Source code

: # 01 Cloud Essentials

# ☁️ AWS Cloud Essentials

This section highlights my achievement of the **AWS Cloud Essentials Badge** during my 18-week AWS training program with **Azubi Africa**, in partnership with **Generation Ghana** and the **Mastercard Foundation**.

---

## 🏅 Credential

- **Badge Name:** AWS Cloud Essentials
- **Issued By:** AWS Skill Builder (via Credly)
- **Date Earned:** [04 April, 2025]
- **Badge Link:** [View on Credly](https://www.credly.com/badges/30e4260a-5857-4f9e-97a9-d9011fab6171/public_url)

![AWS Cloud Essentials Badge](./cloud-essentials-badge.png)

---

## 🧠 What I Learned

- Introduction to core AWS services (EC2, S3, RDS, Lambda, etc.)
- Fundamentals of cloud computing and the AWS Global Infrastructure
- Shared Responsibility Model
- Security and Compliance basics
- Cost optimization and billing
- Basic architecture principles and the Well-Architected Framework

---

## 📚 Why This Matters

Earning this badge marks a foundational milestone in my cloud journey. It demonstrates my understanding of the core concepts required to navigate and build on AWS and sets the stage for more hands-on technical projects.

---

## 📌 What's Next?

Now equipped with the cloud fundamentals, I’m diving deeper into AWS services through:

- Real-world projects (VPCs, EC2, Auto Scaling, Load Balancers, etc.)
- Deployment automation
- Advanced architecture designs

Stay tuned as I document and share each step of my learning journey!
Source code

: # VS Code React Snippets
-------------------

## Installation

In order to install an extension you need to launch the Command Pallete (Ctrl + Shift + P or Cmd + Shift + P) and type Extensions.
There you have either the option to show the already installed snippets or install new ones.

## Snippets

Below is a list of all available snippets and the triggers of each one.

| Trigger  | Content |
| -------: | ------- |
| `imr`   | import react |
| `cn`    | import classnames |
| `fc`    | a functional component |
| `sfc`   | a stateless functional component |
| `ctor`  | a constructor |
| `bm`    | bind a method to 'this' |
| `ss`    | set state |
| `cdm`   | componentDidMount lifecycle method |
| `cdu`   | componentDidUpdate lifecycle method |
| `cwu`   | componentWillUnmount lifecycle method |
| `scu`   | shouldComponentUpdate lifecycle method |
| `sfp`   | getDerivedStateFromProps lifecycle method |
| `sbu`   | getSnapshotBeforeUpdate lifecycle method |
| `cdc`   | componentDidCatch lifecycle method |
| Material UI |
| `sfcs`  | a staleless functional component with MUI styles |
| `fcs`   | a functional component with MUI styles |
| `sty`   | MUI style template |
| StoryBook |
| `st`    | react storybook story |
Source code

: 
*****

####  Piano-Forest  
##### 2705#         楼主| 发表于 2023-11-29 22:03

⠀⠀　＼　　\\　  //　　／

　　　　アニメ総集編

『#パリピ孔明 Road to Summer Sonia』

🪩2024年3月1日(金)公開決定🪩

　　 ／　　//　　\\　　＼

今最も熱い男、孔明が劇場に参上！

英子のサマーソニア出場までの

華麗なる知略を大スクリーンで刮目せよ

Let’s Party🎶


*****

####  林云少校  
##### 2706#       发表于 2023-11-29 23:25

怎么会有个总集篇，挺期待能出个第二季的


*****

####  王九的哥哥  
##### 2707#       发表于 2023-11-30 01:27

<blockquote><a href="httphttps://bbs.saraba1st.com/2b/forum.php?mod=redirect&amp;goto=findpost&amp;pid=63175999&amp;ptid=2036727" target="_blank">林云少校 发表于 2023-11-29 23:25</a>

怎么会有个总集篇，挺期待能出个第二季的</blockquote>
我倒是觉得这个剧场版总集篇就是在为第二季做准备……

* **Goal of the exercise**
Retrieve every line above holding the word "functional".

* **Expected answer**
| `fc`    | a functional component |
| `sfc`   | a stateless functional component |
| `sfcs`  | a staleless functional component with MUI styles |
| `fcs`   | a functional component with MUI styles |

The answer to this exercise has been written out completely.